Task description » For the entries below, state how many lines include the string "easy", and write nothing besides that number.

Stored data entries:
>>

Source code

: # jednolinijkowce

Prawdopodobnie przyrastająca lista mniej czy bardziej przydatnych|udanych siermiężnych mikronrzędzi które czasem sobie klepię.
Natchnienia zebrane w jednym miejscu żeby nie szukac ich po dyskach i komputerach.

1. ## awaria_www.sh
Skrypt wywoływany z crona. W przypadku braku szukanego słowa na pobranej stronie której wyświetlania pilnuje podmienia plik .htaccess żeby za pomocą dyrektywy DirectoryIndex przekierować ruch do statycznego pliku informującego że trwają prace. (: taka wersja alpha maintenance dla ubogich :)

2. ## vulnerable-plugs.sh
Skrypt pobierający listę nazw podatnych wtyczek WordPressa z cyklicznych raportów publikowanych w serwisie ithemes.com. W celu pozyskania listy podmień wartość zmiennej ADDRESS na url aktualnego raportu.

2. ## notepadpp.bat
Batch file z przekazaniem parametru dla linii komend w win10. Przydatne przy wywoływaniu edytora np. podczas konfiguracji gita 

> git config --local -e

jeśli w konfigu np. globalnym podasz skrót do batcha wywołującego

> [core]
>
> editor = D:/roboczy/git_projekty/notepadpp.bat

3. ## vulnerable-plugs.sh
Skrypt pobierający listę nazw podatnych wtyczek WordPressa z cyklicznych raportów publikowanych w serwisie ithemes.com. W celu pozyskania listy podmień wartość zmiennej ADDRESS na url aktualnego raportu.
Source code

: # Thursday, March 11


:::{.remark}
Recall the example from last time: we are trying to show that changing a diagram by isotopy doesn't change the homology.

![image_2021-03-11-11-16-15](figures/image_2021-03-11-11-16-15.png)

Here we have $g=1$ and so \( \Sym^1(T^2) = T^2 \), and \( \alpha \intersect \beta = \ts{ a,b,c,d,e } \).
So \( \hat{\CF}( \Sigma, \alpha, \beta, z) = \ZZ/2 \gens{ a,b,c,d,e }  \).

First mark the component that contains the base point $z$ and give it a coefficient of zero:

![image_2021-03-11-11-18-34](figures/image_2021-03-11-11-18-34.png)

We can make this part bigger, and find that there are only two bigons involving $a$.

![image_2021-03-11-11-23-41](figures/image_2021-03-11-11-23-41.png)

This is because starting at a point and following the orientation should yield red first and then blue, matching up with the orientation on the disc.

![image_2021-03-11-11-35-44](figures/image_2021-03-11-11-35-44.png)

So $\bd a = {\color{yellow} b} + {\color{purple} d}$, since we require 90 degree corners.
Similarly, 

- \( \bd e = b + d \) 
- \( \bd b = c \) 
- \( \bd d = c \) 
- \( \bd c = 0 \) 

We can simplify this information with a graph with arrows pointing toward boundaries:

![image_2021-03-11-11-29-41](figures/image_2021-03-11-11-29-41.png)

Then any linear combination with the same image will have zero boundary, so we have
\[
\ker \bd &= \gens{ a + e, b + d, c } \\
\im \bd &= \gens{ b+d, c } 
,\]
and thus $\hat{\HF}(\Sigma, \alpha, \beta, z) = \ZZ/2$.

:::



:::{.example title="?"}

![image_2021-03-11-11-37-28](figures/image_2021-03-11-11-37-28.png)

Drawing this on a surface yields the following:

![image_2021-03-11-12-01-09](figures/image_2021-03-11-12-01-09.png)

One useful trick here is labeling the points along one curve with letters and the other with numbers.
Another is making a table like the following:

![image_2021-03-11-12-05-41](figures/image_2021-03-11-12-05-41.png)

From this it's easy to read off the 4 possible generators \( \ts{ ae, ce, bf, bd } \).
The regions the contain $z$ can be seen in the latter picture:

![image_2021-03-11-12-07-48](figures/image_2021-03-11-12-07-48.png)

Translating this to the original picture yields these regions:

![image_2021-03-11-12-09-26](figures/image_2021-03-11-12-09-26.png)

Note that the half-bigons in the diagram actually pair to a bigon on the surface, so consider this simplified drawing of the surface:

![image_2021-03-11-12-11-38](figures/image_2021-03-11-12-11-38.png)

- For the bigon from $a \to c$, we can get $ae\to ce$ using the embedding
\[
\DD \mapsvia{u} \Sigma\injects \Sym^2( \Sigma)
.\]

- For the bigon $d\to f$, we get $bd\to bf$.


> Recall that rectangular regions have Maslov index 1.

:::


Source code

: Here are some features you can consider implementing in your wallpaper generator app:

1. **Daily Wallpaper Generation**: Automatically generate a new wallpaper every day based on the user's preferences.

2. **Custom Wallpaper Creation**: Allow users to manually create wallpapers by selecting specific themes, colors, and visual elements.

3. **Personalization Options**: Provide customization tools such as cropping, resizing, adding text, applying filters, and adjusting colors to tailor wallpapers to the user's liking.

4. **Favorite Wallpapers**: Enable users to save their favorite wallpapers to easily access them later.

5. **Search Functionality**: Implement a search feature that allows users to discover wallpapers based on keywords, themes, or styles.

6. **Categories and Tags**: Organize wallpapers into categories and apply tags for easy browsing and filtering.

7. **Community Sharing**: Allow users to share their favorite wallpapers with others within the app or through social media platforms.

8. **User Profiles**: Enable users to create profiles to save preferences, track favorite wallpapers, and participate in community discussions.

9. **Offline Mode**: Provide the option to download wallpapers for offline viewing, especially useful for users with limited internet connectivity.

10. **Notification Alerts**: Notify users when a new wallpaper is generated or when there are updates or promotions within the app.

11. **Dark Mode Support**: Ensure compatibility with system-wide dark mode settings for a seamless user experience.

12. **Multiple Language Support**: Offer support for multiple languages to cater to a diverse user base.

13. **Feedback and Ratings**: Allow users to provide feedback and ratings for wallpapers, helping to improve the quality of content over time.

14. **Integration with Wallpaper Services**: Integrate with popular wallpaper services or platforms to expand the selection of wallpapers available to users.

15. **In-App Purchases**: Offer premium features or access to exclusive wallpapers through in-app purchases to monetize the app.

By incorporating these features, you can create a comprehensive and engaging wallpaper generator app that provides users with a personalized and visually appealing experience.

<<

Task response » 2